Requirement | Work out how many lines below contain "Visualisation", then write only that number.

Supplied data |
%%
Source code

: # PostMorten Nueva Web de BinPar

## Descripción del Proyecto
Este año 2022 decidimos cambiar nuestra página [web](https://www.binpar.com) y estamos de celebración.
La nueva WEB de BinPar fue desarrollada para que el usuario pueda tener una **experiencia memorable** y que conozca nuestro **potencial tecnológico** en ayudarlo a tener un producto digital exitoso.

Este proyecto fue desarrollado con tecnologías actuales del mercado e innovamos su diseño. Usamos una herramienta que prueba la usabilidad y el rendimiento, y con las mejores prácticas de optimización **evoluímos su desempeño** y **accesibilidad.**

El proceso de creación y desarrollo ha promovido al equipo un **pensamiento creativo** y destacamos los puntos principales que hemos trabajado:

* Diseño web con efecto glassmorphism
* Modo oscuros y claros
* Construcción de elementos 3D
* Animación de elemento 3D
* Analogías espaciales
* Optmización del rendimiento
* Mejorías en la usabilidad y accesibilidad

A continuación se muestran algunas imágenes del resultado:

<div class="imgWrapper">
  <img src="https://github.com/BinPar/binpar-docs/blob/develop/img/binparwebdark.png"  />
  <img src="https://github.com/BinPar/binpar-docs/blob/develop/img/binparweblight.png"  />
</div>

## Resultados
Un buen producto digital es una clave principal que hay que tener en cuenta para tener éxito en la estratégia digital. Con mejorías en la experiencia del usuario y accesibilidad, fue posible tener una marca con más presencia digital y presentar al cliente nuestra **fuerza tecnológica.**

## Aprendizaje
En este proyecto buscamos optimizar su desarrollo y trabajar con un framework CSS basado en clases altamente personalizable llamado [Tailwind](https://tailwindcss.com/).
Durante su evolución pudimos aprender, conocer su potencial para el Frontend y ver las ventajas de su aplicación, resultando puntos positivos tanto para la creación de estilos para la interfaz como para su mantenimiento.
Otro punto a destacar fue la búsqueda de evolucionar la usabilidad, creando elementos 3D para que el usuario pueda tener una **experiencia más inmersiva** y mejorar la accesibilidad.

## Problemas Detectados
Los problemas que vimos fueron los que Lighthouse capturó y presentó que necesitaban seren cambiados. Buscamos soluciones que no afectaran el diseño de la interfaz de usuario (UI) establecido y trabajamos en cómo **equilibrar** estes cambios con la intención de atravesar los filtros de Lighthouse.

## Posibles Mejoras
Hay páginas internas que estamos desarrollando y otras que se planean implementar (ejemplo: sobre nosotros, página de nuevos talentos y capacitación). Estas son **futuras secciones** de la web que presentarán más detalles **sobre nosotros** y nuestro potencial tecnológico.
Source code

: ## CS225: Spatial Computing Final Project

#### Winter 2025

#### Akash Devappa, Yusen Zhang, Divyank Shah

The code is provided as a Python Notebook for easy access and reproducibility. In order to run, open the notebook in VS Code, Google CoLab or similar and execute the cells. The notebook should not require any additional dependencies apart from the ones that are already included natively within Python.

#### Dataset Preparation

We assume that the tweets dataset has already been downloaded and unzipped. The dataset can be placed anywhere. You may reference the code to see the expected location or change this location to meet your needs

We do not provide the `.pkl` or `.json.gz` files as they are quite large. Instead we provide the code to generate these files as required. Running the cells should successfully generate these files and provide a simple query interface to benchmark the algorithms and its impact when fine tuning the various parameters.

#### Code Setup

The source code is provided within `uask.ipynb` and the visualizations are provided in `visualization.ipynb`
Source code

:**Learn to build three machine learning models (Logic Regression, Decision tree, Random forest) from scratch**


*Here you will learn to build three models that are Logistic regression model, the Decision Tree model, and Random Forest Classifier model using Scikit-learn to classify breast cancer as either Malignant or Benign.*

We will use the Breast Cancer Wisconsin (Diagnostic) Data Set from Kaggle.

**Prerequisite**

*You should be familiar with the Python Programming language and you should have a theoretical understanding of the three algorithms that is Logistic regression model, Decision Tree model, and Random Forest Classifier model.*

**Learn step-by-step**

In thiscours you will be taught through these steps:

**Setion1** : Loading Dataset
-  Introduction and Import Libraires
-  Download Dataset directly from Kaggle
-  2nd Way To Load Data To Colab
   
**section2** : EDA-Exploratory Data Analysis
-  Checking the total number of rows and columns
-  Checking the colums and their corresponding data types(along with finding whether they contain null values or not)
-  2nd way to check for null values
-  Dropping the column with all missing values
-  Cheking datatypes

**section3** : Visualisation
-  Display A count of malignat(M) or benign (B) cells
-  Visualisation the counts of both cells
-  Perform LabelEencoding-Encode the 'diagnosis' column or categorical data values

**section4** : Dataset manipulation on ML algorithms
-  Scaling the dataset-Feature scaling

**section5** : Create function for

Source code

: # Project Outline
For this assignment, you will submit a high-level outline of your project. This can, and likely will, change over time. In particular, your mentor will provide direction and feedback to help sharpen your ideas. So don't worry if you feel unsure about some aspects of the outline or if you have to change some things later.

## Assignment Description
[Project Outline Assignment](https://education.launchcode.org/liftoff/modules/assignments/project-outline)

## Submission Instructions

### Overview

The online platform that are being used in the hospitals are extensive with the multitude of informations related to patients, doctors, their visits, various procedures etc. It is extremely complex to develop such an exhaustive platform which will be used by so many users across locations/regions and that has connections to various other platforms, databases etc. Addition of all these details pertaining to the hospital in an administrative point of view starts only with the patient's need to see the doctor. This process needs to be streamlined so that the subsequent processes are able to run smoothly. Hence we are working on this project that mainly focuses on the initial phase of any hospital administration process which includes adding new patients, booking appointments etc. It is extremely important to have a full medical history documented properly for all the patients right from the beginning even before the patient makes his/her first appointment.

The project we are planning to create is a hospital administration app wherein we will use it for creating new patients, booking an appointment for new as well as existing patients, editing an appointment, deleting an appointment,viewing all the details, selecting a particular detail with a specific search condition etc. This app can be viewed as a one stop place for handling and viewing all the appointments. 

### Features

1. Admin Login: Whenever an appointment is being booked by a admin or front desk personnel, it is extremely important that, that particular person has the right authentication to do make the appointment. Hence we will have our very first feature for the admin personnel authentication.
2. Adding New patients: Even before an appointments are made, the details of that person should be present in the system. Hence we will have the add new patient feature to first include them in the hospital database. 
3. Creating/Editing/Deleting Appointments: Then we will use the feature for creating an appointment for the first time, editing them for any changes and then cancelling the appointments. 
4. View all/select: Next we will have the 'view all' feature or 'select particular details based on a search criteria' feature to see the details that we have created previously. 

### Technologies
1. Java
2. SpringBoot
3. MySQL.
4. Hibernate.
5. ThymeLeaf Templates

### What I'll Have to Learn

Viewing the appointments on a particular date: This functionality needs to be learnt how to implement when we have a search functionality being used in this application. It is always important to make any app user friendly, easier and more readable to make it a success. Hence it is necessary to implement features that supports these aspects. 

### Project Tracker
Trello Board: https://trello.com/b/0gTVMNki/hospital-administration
%%
Result of this exercise | 2